Lensrentals.com has published their initial resolution tests of the 5DS & 5DS R for those interested.


----------



## Eldar (Jun 15, 2015)

D. said:


> Lensrentals.com has published their initial resolution tests of the 5DS & 5DS R for those interested.


Interesting! Bigger difference between the 5DS and the 5DSR than I would have thought.


----------



## PureClassA (Jun 15, 2015)

Ha! Throw out Keith's name and he magically appears! Thanks for the posts and your fantastic website, Keith!


----------



## keithcooper (Jun 15, 2015)

PureClassA said:


> Ha! Throw out Keith's name and he magically appears! Thanks for the posts and your fantastic website, Keith!


Yes, I got the 'another post' message when posting ;-)

I'll try and get some more info comparing with my old 1Ds3, since I know a lot of people held on to them after finding the 1DX a less than enticing replacement.

The 5Ds RAW files won't open in my old photoshop (CS6), so the new camera could well nudge my exploration of workflows, since I've a copy of C1 and my old standby DxO (LR doesn't get a look-in I'm afraid, and DPP is still likely to be a curiosity).

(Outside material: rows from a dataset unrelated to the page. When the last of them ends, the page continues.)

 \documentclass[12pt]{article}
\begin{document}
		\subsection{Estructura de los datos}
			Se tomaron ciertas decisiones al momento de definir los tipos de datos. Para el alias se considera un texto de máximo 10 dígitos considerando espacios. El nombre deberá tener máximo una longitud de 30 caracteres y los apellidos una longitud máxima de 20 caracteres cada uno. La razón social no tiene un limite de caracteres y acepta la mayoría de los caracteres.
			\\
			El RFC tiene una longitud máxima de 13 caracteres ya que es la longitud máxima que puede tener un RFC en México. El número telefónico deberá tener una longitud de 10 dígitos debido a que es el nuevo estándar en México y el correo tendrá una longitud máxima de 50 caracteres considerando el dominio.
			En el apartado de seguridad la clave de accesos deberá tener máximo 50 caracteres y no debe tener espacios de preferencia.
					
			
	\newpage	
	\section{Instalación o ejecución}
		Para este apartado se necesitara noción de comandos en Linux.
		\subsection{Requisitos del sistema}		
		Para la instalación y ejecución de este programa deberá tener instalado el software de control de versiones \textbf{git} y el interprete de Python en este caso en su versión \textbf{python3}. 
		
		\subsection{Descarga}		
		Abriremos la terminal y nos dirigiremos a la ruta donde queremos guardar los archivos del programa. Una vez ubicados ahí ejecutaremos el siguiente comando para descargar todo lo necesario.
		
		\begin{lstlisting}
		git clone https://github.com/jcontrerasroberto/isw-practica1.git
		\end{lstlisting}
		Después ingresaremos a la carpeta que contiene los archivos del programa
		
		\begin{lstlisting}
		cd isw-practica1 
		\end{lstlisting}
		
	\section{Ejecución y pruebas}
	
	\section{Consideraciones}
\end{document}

Glad the site's of interest! I'm currently re-writing a huge chunk of it, but the rumours pages will stay as-is, since I don't want to go the route of turning every snippet into a fully fledged 'post'. I'd forgotten just how many pages there were...


----------



## Tinky (Jun 15, 2015)

canon can't win. folks complain that video is detracting from stills development, so they develop a totally kick ass market leading stills camera...

folks complain it doesn't have 4k.

go buy a gh4 or a7s already.

I shoot primarily video, some of it on canon dslrs, and m's.

I have not had one client ask me for 4k yet. When a client I want does ask, I'll buy 4k that day. 

I remember well spending over the odds on poorly implemented hd formats when forums were saying 'you must have hd' 

One of my dh cameras burned out before I ever had occassion to shoot in hd...

Canon should have more solutions, at a wider range of prices already... why not let the stills guys enjoy a camera thats obviously meant just for them...

4k from a 50mp sensor.... that will take some blurry aa filter and some complicated line skipping.... 

There comes a point when its a good idea to use the right tool for the job, if you ate shooting 4k out of necessity, that tool probably isn't wrapped up in a dslr shell.


----------



## skoobey (Jun 15, 2015)

It's a great camera for sure. And Canon will make a huge hype about it, so 99,99% of buyers will be people who don't need it, as always.  Ah, the sad sad story of people putting the money into the equipment rather than making an effort.


----------



## whitedjp (Jun 15, 2015)

I got my 5ds today and I am honestly very impressed. The resolution is fantastic and i have thrown a bunch of shots (higher iso shots too) on the mb and again i am impressed at how far you can push them. They look a lot better than I thought they would! I am using the lexar 2000x card and the buffer is still a bit of a pain, but it is manageable. Overall I think people are going to pleasantly surprised at the files that come off this thing.

Well just my 2 cents and i'm off to go shoot some long exposures at a local fair  Maybe I'll post later.

J


----------



## Act444 (Jun 16, 2015)

I got to play with one briefly at a local store with a 5DS (had the Sigma 50mm Art lens on it) and find myself blown away by the resolution and the detail in the images. Took them hand-held, too. I can only imagine what the R version is capable of...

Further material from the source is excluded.